→ **What this task involves**
Copy the data below exactly, omitting any picture it contains.

Stored data entries
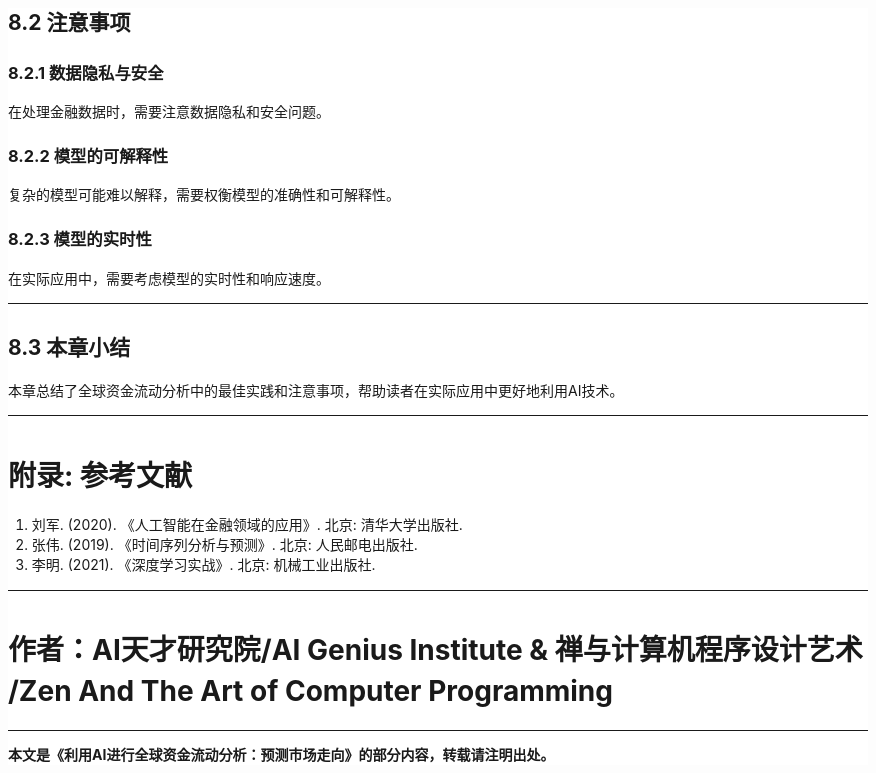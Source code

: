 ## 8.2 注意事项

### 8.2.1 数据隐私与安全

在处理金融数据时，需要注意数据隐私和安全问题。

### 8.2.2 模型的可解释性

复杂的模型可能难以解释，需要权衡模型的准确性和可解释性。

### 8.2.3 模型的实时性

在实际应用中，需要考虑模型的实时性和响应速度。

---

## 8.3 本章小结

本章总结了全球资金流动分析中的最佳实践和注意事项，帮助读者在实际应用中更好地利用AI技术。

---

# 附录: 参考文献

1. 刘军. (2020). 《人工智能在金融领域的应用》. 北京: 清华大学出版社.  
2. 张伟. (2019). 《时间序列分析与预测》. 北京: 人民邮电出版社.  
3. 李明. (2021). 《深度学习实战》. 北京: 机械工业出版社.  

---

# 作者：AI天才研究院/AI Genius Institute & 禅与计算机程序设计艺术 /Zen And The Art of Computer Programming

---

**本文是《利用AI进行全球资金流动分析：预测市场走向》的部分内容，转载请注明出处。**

→ **Response for this exercise**
Source code

: ## 8.2 注意事项

### 8.2.1 数据隐私与安全

在处理金融数据时，需要注意数据隐私和安全问题。

### 8.2.2 模型的可解释性

复杂的模型可能难以解释，需要权衡模型的准确性和可解释性。

### 8.2.3 模型的实时性

在实际应用中，需要考虑模型的实时性和响应速度。

---

## 8.3 本章小结

本章总结了全球资金流动分析中的最佳实践和注意事项，帮助读者在实际应用中更好地利用AI技术。

---

# 附录: 参考文献

1. 刘军. (2020). 《人工智能在金融领域的应用》. 北京: 清华大学出版社.  
2. 张伟. (2019). 《时间序列分析与预测》. 北京: 人民邮电出版社.  
3. 李明. (2021). 《深度学习实战》. 北京: 机械工业出版社.  

---

# 作者：AI天才研究院/AI Genius Institute & 禅与计算机程序设计艺术 /Zen And The Art of Computer Programming

---

**本文是《利用AI进行全球资金流动分析：预测市场走向》的部分内容，转载请注明出处。**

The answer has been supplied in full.